58. Also as set out in TZ (Pakistan) and PG (India) v The Secretary of State for the Home Department [2018] EWCA Civ 1109 at [34] ("...where a person satisfies the Rules, whether or not by reference to an Article 8 informed requirement, then this will be positively determinative of that person's Article 8 appeal, provided their case engages article 8(1), for the very reason that it would then be disproportionate for that person to be removed").
59. No other reasons adverse to the appellant have been raised on behalf of the respondent and therefore for the reasons given above, I am satisfied as the parties have submitted that the decision of the FtTJ did involve the making of an error on a point of law and the decision should be set aside. The appeal is remade as follows; the appeal is allowed on Article 8 grounds.
Notice of Decision.
60. The decision of the First-tier Tribunal did involve the making of an error on a point of law and therefore the decision is set aside. It is remade as follows: the appeal is allowed on Article 8 grounds.
Signed Upper Tribunal Judge Reeds
Dated 1 March 2021
NOTIFICATION OF APPEAL RIGHTS
1. A person seeking permission to appeal against this decision must make a written application to the Upper Tribunal. Any such application must be received by the Upper Tribunal within the appropriate period after this decision was sent to the person making the application. The appropriate period varies, as follows, according to the location of the individual and the way in which the Upper Tribunal's decision was sent:
2. Where the person who appealed to the First-tier Tribunal is in the United Kingdom at the time that the application for permission to appeal is made, and is not in detention under the Immigration Acts, the appropriate period is 12 working days (10 working days if the notice of decision is sent electronically).

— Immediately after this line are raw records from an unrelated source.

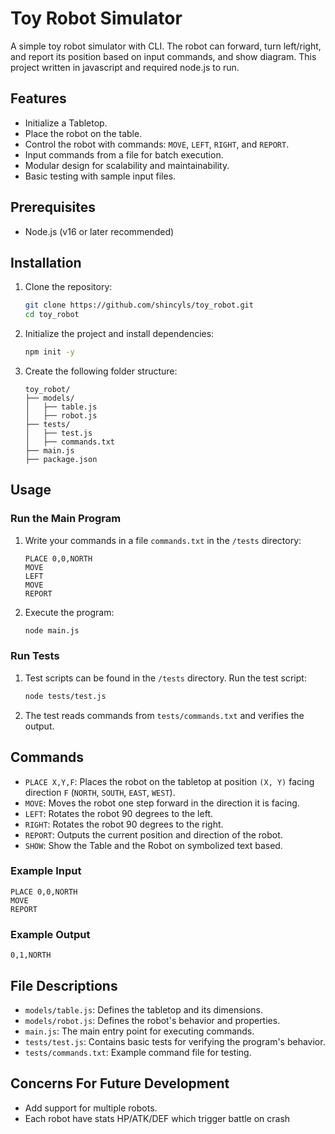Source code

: # Toy Robot Simulator

A simple toy robot simulator with CLI. The robot can forward, turn left/right, and report its position based on input commands, and show diagram. This project written in javascript and required node.js to run.

## Features

- Initialize a Tabletop.
- Place the robot on the table.
- Control the robot with commands: `MOVE`, `LEFT`, `RIGHT`, and `REPORT`.
- Input commands from a file for batch execution.
- Modular design for scalability and maintainability.
- Basic testing with sample input files.

## Prerequisites

- Node.js (v16 or later recommended)

## Installation

1. Clone the repository:
   ```bash
   git clone https://github.com/shincyls/toy_robot.git
   cd toy_robot
   ```

2. Initialize the project and install dependencies:
   ```bash
   npm init -y
   ```

3. Create the following folder structure:
   ```
   toy_robot/
   ├── models/
   │   ├── table.js
   │   ├── robot.js
   ├── tests/
   │   ├── test.js
   │   ├── commands.txt
   ├── main.js
   ├── package.json
   ```

## Usage

### Run the Main Program

1. Write your commands in a file `commands.txt` in the `/tests` directory:
   ```
   PLACE 0,0,NORTH
   MOVE
   LEFT
   MOVE
   REPORT
   ```

2. Execute the program:
   ```bash
   node main.js
   ```

### Run Tests

1. Test scripts can be found in the `/tests` directory. Run the test script:
   ```bash
   node tests/test.js
   ```

2. The test reads commands from `tests/commands.txt` and verifies the output.

## Commands

- `PLACE X,Y,F`: Places the robot on the tabletop at position `(X, Y)` facing direction `F` (`NORTH`, `SOUTH`, `EAST`, `WEST`).
- `MOVE`: Moves the robot one step forward in the direction it is facing.
- `LEFT`: Rotates the robot 90 degrees to the left.
- `RIGHT`: Rotates the robot 90 degrees to the right.
- `REPORT`: Outputs the current position and direction of the robot.
- `SHOW`: Show the Table and the Robot on symbolized text based.

### Example Input

```
PLACE 0,0,NORTH
MOVE
REPORT
```

### Example Output

```
0,1,NORTH
```

## File Descriptions

- `models/table.js`: Defines the tabletop and its dimensions.
- `models/robot.js`: Defines the robot's behavior and properties.
- `main.js`: The main entry point for executing commands.
- `tests/test.js`: Contains basic tests for verifying the program's behavior.
- `tests/commands.txt`: Example command file for testing.

## Concerns For Future Development

- Add support for multiple robots.
- Each robot have stats HP/ATK/DEF which trigger battle on crash

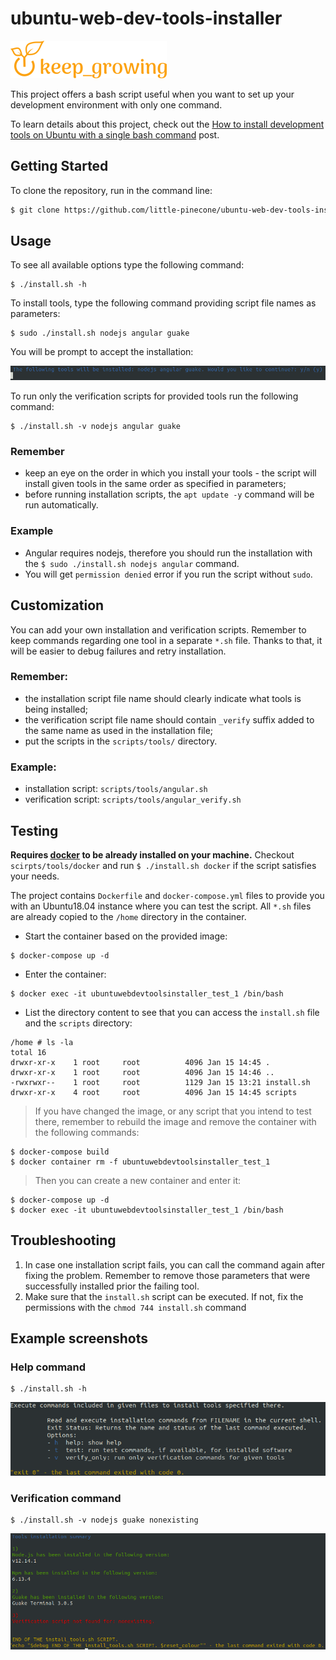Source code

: # ubuntu-web-dev-tools-installer

![keep growing logo](readme-images/logo_250x60.png)

This project offers a bash script useful when you want to set up your development environment with only one command.

To learn details about this project, check out the [How to install development tools on Ubuntu with a single bash command](https://keepgrowing.in/tools/how-to-install-development-tools-on-ubuntu-with-a-single-bash-command/) post.

## Getting Started

To clone the repository, run in the command line:
```bash
$ git clone https://github.com/little-pinecone/ubuntu-web-dev-tools-installer.git
```

## Usage

To see all available options type the following command:
```
$ ./install.sh -h
```

To install tools, type the following command providing script file names as parameters:
```
$ sudo ./install.sh nodejs angular guake
```

You will be prompt to accept the installation:

![installer-confirm-screenshot](readme-images/installer-confirm-screenshot.png)


To run only the verification scripts for provided tools run the following command:
```
$ ./install.sh -v nodejs angular guake
```

### Remember

* keep an eye on the order in which you install your tools - the script will install given tools in the same order as specified in parameters;
* before running installation scripts, the `apt update -y` command will be run automatically.

### Example

* Angular requires nodejs, therefore you should run the installation with the `$ sudo ./install.sh nodejs angular` command.
* You will get `permission denied` error if you run the script without `sudo`.

## Customization

You can add your own installation and verification scripts. Remember to keep commands regarding one tool in a separate `*.sh` file. Thanks to that, it will be easier to debug failures and retry installation.

### Remember:

* the installation script file name should clearly indicate what tools is being installed;
* the verification script file name should contain `_verify` suffix added to the same name as used in the installation file;
* put the scripts in the `scripts/tools/` directory.

### Example:

* installation script: `scripts/tools/angular.sh`
* verification script: `scripts/tools/angular_verify.sh` 

## Testing

__Requires [docker](https://docs.docker.com/install/linux/docker-ce/ubuntu/) to be already installed on your machine.__ Checkout `scirpts/tools/docker` and run `$ ./install.sh docker` if the script satisfies your needs.

The project contains `Dockerfile` and `docker-compose.yml` files to provide you with an Ubuntu18.04 instance where you can test the script. All `*.sh` files are already copied to the `/home` directory in the container.

* Start the container based on the provided image:
```
$ docker-compose up -d
```

* Enter the container:
```
$ docker exec -it ubuntuwebdevtoolsinstaller_test_1 /bin/bash
```

* List the directory content to see that you can access the `install.sh` file and the `scripts` directory:
```
/home # ls -la
total 16
drwxr-xr-x    1 root     root          4096 Jan 15 14:45 .
drwxr-xr-x    1 root     root          4096 Jan 15 14:46 ..
-rwxrwxr--    1 root     root          1129 Jan 15 13:21 install.sh
drwxr-xr-x    4 root     root          4096 Jan 15 14:45 scripts
```

> If you have changed the image, or any script that you intend to test there, remember to rebuild the image and remove the container with the following commands:
```
$ docker-compose build
$ docker container rm -f ubuntuwebdevtoolsinstaller_test_1
```
> Then you can create a new container and enter it:
```
$ docker-compose up -d
$ docker exec -it ubuntuwebdevtoolsinstaller_test_1 /bin/bash
```

## Troubleshooting

1. In case one installation script fails, you can call the command again after fixing the problem. Remember to remove those parameters that were successfully installed prior the failing tool.
2. Make sure that the `install.sh` script can be executed. If not, fix the permissions with the `chmod 744 install.sh` command

## Example screenshots

### Help command

```
$ ./install.sh -h
```

![installer-help-screenshot](readme-images/installer-help-screenshot.png)

### Verification command

```
$ ./install.sh -v nodejs guake nonexisting
```

![installer-help-screenshot](readme-images/installer-verify-screenshot.png)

3. Where the person making the application is in detention under the Immigration Acts, the appropriate period is 7 working days (5 working days if the notice of decision is sent electronically).
4. Where the person who appealed to the First-tier Tribunal is outside the United Kingdom at the time that the application for permission to appeal is made, the appropriate period is 38 days (10 working days if the notice of decision is sent electronically).
5. A "working day" means any day except a Saturday or a Sunday, Christmas Day, Good Friday, or a bank holiday.
6. The date when the decision is "sent' is that appearing on the covering letter or covering email.